(Collected data)

○ ○ ○ ○ ○

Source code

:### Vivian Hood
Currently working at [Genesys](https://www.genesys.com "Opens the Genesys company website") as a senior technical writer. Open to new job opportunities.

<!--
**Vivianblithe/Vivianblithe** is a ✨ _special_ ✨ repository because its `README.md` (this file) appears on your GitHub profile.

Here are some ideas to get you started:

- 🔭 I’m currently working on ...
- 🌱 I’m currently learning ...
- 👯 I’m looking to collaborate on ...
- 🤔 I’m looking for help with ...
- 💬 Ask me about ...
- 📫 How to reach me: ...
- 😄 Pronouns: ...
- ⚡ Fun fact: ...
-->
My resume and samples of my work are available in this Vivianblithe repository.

○ ○ ○ ○ ○

How to complete this task: Return all the data above once more, precisely as given.

Solution for this task:
Source code

:### Vivian Hood
Currently working at [Genesys](https://www.genesys.com "Opens the Genesys company website") as a senior technical writer. Open to new job opportunities.

<!--
**Vivianblithe/Vivianblithe** is a ✨ _special_ ✨ repository because its `README.md` (this file) appears on your GitHub profile.

Here are some ideas to get you started:

- 🔭 I’m currently working on ...
- 🌱 I’m currently learning ...
- 👯 I’m looking to collaborate on ...
- 🤔 I’m looking for help with ...
- 💬 Ask me about ...
- 📫 How to reach me: ...
- 😄 Pronouns: ...
- ⚡ Fun fact: ...
-->
My resume and samples of my work are available in this Vivianblithe repository.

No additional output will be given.